> TASK: Begin at the line containing "Скопировал файл ubuntu16.json" in the data below and go on through the line containing "будут указаны переменные для образца.", repeating each line exactly; include both ends and no other line.

____________________

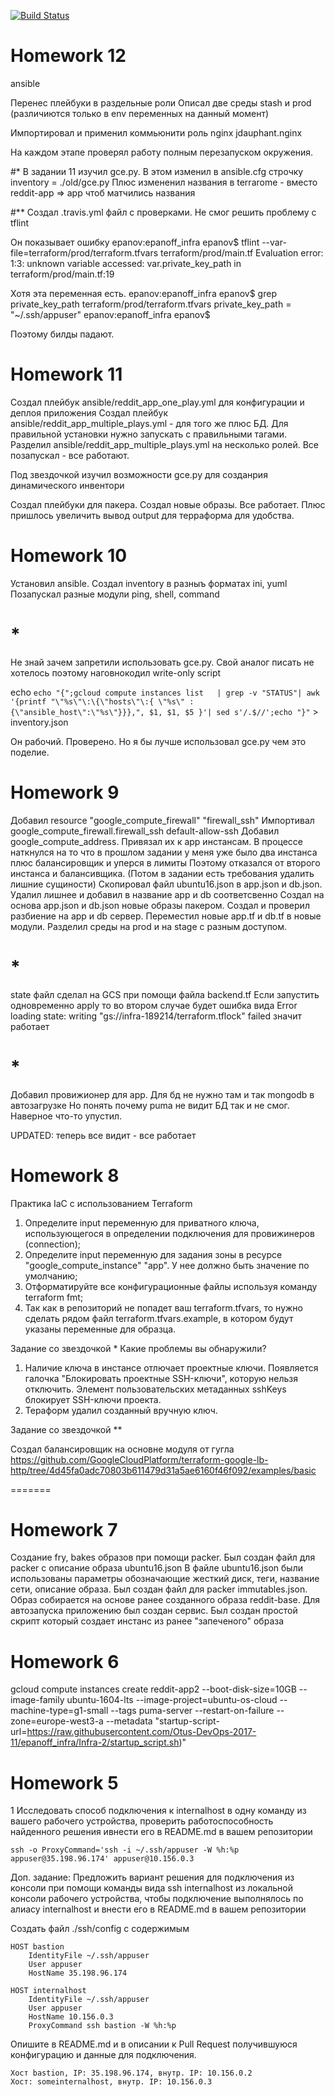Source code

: [![Build Status](https://travis-ci.org/Otus-DevOps-2017-11/epanoff_infra.svg?branch=master)](https://travis-ci.org/Otus-DevOps-2017-11/epanoff_infra)
# Homework 12
ansible

Перенес плейбуки в раздельные роли 
Описал две среды stash и prod (различиются только в env переменных на данный 
момент)

Импортировал и применил коммьюнити роль nginx jdauphant.nginx

На каждом этапе проверял работу полным перезапуском окружения.

#*
В задании 11 изучил gce.py. В этом изменил в ansible.cfg строчку
 inventory = ./old/gce.py
Плюс измененил названия в terrarome - вместо reddit-app => app чтоб матчились названия

#**
Создал .travis.yml файл с проверками. 
Не смог решить проблему с tflint

Он показывает ошибку
epanov:epanoff_infra epanov$ tflint --var-file=terraform/prod/terraform.tfvars terraform/prod/main.tf
Evaluation error: 1:3: unknown variable accessed: var.private_key_path in terraform/prod/main.tf:19

Хотя эта переменная есть.
epanov:epanoff_infra epanov$ grep private_key_path terraform/prod/terraform.tfvars
private_key_path = "~/.ssh/appuser"
epanov:epanoff_infra epanov$

Поэтому билды падают. 

# Homework 11

Создал плейбук ansible/reddit_app_one_play.yml для конфигурации и деплоя приложения
Создал плейбук  ansible/reddit_app_multiple_plays.yml - для того же плюс БД. Для правильной установки нужно запускать
с правильными тагами. 
Разделил ansible/reddit_app_multiple_plays.yml на несколько ролей.
Все позапускал - все работают. 

Под звездочкой изучил возможности gce.py для созданрия динамического инвентори

Создал плейбуки для пакера. Создал новые образы. 
Все работает. 
Плюс пришлось увеличить вывод output для терраформа для удобства.




# Homework 10
Установил ansible. Создал inventory в разныъ форматах ini, yuml
Позапускал разные модули ping, shell, command

# *
Не знай зачем запретили использовать gce.py. Свой аналог писать не хотелось
поэтому наговнокодил write-only script

echo `echo "{";gcloud compute instances list  
| grep -v "STATUS"| awk '{printf "\"%s\"\:\{\"hosts\"\:{ \"%s\" :{\"ansible_host\":\"%s\"}}},", $1, $1, $5 }'| sed s'/.$//';echo "}"`  > inventory.json

Он рабочий. Проверено. Но я бы лучше использовал gce.py чем это поделие. 


# Homework 9

Добавил resource "google_compute_firewall" "firewall_ssh"
Импортивал google_compute_firewall.firewall_ssh default-allow-ssh
Добавил google_compute_address. Привязал их к app инстансам.  В процессе наткнулся на то что в прошлом задании у меня уже было два инстанса плюс балансировщик и уперся в лимиты
Поэтому отказался от второго инстанса и балансивщика. (Потом в задании есть требования удалить лишние сущиности)
Скопировал файл ubuntu16.json в app.json и db.json. Удалил лишнее и добавил в название app и db соответсвенно
Создал на основа app.json и db.json новые образы пакером.
Создал и проверил разбиение на app и db сервер.
Переместил новые app.tf и db.tf в новые модули.
Разделил среды на prod и на stage с разным доступом.
# *
state файл сделал на GCS при помощи файла backend.tf
Если запустить одновременно apply то во втором случае будет ошибка вида
Error loading state: writing "gs://infra-189214/terraform.tflock" failed
значит работает
# *
Добавил провижионер для app. Для бд не нужно там и так mongodb в автозагрузке
Но понять почему puma не видит БД так и не смог. Наверное что-то упустил.  

UPDATED: теперь все видит - все работает
# Homework 8

Практика IaC с использованием Terraform

1. Определите input переменную для приватного ключа,
использующегося в определении подключения для
провижинеров (connection);
2. Определите input переменную для задания зоны в ресурсе
"google_compute_instance" "app". У нее должно быть значение
по умолчанию;
3. Отформатируйте все конфигурационные файлы используя
команду terraform fmt;
4. Так как в репозиторий не попадет ваш terraform.tfvars, то
нужно сделать рядом файл terraform.tfvars.example, в котором
будут указаны переменные для образца.


Задание со звездочкой *
Какие проблемы вы обнаружили?
1) Наличие ключа в инстансе отлючает проектные ключи. Появляется галочка "Блокировать проектные SSH-ключи", которую нельзя отключить. 
Элемент пользовательских метаданных sshKeys блокирует SSH-ключи проекта.
2) Тераформ удалил созданный вручную ключ. 

Задание со звездочкой **

Создал балансировщик на основне модуля от гугла https://github.com/GoogleCloudPlatform/terraform-google-lb-http/tree/4d45fa0adc70803b611479d31a5ae6160f46f092/examples/basic

=======
# Homework 7

Создание fry, bakes образов при помощи packer. 
Был создан файл для packer с описание образа ubuntu16.json
В файле ubuntu16.json были использованы параметры обозначающие жесткий диск,
теги, название сети, описание образа.
Был создан файл для packer immutables.json. Образ собирается на основе ранее
созданного образа reddit-base. Для автозапуска приложению был создан сервис.
Был создан простой скрипт который создает инстанс из ранее "запеченого" образа

# Homework 6


gcloud compute instances create reddit-app2  --boot-disk-size=10GB   --image-family ubuntu-1604-lts   --image-project=ubuntu-os-cloud   --machine-type=g1-small   --tags puma-server   --restart-on-failure   --zone=europe-west3-a --metadata "startup-script-url=https://raw.githubusercontent.com/Otus-DevOps-2017-11/epanoff_infra/Infra-2/startup_script.sh)"

# Homework 5

 1 Исследовать способ подключения к internalhost в одну команду из вашего рабочего устройства, проверить работоспособность найденного решения ивнести его в README.md в вашем репозитории
```
ssh -o ProxyCommand='ssh -i ~/.ssh/appuser -W %h:%p appuser@35.198.96.174' appuser@10.156.0.3
```
 Доп. задание: Предложить вариант решения для подключения из консоли при помощи команды вида ssh internalhost из локальной консоли рабочего устройства, чтобы подключение выполнялось по алиасу internalhost и внести его в README.md в вашем репозитории


Создать файл  ./ssh/config с содержимым
```
HOST bastion
    IdentityFile ~/.ssh/appuser
    User appuser
    HostName 35.198.96.174

HOST internalhost
    IdentityFile ~/.ssh/appuser
    User appuser
    HostName 10.156.0.3
    ProxyCommand ssh bastion -W %h:%p
```

 Опишите в README.md и в описании к Pull Request получившуюся конфигурацию и данные для
подключения.
```
Хост bastion, IP: 35.198.96.174, внутр. IP: 10.156.0.2
Хост: someinternalhost, внутр. IP: 10.156.0.3
```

____________________

> TASK RESULT:
Скопировал файл ubuntu16.json в app.json и db.json. Удалил лишнее и добавил в название app и db соответсвенно
Создал на основа app.json и db.json новые образы пакером.
Создал и проверил разбиение на app и db сервер.
Переместил новые app.tf и db.tf в новые модули.
Разделил среды на prod и на stage с разным доступом.
# *
state файл сделал на GCS при помощи файла backend.tf
Если запустить одновременно apply то во втором случае будет ошибка вида
Error loading state: writing "gs://infra-189214/terraform.tflock" failed
значит работает
# *
Добавил провижионер для app. Для бд не нужно там и так mongodb в автозагрузке
Но понять почему puma не видит БД так и не смог. Наверное что-то упустил.  

UPDATED: теперь все видит - все работает
# Homework 8

Практика IaC с использованием Terraform

1. Определите input переменную для приватного ключа,
использующегося в определении подключения для
провижинеров (connection);
2. Определите input переменную для задания зоны в ресурсе
"google_compute_instance" "app". У нее должно быть значение
по умолчанию;
3. Отформатируйте все конфигурационные файлы используя
команду terraform fmt;
4. Так как в репозиторий не попадет ваш terraform.tfvars, то
нужно сделать рядом файл terraform.tfvars.example, в котором
будут указаны переменные для образца.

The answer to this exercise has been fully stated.